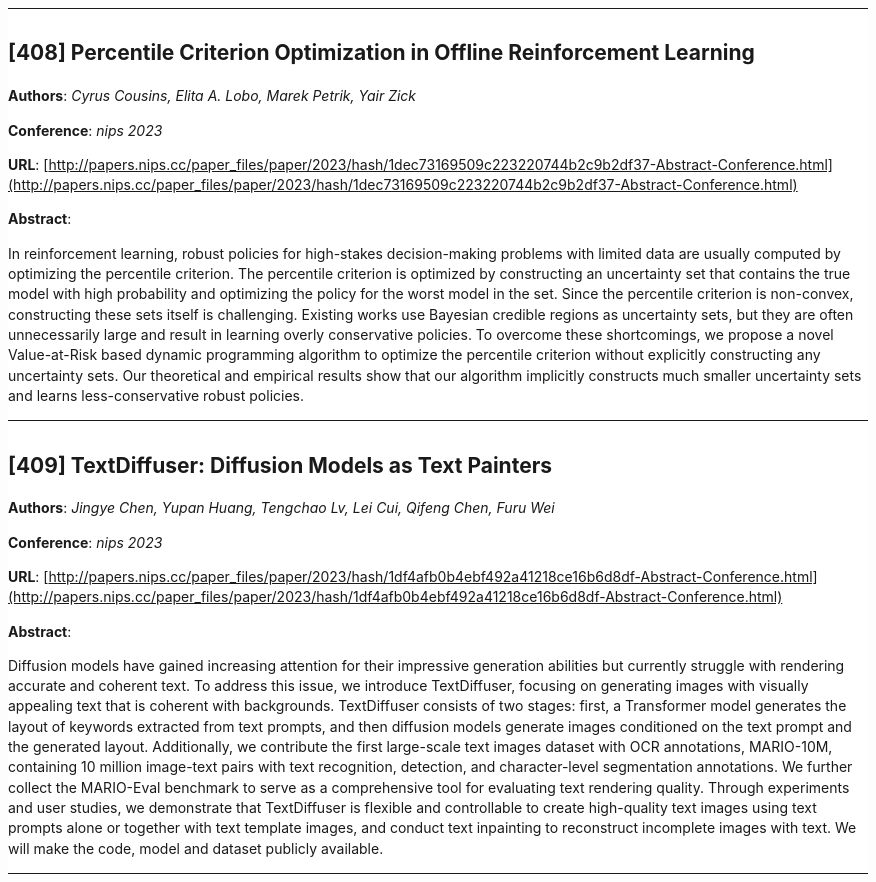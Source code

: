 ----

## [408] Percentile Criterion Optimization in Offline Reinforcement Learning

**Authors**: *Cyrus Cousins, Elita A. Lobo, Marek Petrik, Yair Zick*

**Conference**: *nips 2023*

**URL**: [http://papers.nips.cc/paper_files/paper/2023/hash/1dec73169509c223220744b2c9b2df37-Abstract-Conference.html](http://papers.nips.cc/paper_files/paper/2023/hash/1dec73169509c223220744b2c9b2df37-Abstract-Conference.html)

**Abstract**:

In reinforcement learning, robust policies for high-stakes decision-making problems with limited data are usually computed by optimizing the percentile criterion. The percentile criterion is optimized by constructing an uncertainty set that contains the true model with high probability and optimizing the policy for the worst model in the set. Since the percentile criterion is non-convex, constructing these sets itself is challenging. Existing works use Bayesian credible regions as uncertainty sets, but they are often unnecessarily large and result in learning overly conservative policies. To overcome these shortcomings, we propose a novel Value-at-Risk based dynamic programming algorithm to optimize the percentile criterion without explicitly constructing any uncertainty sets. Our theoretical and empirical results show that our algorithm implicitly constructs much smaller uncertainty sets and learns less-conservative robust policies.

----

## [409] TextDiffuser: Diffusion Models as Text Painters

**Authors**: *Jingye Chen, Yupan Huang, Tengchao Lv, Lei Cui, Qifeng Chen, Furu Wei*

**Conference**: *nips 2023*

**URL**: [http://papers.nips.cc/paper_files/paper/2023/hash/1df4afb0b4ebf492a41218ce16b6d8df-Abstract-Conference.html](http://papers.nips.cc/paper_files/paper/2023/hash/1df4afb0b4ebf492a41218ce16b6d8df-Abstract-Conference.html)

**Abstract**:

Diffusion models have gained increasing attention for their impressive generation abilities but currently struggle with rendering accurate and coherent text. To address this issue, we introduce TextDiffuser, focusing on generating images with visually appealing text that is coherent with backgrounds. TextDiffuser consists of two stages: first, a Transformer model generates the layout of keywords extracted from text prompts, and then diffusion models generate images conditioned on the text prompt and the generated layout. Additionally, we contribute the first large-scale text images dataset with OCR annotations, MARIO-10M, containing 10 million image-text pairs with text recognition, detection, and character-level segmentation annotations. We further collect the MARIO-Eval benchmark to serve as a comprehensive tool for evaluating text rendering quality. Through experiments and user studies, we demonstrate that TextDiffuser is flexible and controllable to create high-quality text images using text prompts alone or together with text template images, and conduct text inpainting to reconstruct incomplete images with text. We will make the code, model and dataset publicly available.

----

☆ ☆ ☆ ☆ ☆

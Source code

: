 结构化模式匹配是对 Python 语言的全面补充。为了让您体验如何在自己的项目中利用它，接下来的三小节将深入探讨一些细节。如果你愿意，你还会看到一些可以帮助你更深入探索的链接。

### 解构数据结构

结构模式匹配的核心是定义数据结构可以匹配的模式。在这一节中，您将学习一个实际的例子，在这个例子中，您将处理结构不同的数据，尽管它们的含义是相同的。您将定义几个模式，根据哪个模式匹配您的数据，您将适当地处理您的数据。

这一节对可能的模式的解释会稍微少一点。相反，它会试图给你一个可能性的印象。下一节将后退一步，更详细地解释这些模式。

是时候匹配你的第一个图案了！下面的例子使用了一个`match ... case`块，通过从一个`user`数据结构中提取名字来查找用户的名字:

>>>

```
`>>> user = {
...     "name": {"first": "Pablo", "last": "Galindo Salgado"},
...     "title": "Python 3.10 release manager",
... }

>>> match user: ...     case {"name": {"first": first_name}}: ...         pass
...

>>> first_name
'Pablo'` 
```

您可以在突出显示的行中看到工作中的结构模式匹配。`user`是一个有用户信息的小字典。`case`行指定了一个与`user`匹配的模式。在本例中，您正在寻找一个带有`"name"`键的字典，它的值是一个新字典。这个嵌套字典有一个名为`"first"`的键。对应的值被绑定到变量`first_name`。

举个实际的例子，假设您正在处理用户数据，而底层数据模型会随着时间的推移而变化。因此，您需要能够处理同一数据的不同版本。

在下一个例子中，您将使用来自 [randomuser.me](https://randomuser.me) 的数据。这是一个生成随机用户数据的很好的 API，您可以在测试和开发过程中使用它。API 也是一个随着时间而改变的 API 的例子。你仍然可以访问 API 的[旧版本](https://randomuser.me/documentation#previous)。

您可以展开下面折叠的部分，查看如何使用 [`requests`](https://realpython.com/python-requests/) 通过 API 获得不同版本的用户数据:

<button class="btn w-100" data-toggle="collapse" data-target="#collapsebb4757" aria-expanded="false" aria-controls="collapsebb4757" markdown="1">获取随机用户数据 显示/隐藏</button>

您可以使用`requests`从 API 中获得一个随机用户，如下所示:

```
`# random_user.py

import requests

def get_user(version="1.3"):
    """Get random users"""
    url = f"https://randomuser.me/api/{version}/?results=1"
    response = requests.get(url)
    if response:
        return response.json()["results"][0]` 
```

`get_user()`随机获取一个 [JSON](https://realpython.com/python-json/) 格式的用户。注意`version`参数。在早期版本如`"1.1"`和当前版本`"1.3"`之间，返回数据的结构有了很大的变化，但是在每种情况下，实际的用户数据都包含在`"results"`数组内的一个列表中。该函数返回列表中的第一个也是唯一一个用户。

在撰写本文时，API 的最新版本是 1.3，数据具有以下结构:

☆ ☆ ☆ ☆ ☆

» Exercise instructions
Pick out every line above that contains the word "version" and copy it.

» Exercise response
def get_user(version="1.3"):
    url = f"https://randomuser.me/api/{version}/?results=1"
`get_user()`随机获取一个 [JSON](https://realpython.com/python-json/) 格式的用户。注意`version`参数。在早期版本如`"1.1"`和当前版本`"1.3"`之间，返回数据的结构有了很大的变化，但是在每种情况下，实际的用户数据都包含在`"results"`数组内的一个列表中。该函数返回列表中的第一个也是唯一一个用户。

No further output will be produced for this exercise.